In reply to purplemonkeyelephant:
Depends what you mean by "dynamic resistance". I know, that 20 year old heavily used ropes almost certainly hold the requisite number factor two falls, so are perfectly safe. You'd maybe not want to take the number of factor two falls in the manual minus one, but they're safe.
What's probably the case is that they stretch less, so the fall is harder on your body. If you're expecting to take really big falls (Rhapsody level), use a new rope. And more importantly, let any rope that has absorbed a huge fall rest for up to two weeks to recover its dynamic stretch.
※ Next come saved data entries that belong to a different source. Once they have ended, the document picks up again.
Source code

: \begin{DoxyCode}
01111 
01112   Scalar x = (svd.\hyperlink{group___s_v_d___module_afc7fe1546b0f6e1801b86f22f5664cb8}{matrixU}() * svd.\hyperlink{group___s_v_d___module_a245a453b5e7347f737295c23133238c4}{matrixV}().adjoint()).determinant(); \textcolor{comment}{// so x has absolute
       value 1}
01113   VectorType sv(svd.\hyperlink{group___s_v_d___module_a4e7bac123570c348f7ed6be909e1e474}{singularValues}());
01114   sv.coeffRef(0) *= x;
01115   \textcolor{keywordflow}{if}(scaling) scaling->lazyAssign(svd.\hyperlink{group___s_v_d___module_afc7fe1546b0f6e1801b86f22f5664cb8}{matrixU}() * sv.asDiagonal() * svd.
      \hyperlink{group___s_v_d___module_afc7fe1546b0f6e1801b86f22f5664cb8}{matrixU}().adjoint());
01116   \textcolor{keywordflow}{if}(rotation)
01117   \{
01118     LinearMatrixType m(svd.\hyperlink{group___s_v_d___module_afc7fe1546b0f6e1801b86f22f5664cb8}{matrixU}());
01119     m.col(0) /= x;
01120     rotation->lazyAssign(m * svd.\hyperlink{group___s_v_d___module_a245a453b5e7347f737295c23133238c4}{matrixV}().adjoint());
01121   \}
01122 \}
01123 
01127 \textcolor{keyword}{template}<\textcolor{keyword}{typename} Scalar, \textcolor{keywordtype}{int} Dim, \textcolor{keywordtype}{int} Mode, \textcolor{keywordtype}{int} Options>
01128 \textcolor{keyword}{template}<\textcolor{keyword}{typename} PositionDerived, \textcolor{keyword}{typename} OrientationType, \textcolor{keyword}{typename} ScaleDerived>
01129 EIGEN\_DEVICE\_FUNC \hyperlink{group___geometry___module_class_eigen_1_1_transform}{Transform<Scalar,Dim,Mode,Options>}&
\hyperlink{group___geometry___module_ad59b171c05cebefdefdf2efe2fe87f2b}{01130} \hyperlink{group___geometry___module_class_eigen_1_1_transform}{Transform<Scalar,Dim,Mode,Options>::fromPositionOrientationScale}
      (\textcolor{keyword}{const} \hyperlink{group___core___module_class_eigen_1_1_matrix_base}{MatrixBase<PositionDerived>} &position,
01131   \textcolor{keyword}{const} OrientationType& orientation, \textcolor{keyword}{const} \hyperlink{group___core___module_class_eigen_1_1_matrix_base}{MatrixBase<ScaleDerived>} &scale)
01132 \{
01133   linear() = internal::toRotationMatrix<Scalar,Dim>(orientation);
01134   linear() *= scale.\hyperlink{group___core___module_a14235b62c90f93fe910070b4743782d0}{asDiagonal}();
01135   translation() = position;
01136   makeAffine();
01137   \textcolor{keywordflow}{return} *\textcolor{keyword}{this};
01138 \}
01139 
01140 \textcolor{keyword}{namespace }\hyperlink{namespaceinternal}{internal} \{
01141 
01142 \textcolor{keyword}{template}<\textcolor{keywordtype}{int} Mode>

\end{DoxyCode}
Based on research done by the alpine clubs, it is also true, that ropes shear more readily when loaded over a sharp edge after relatively little use. This is where your 50 descents might come from. The conclusion from that research was, that for a maximum of safety you'd want to get a new rope every week. Since nobody has that kind of money, another way of looking at it is that loading the rope over an edge is always dangerous and where talking about a subgroup of duller edges where in some cases the new rope might hold while the old wouldn't. It isn't as if one would kill you, the other wouldn't, but that with a brand new rope your chances are better in a specific range of cases. Outside that range you're dead or fine either way.
As the reduction is asymptotic, it doesn't matter all that much whether you replace your rope after 4 or 5 years.
If you go by handling and gut feeling, you'll be replacing your rope far sooner than necessary anyway, so it's best to stick to that any not worry about marginal properties in special circumstances.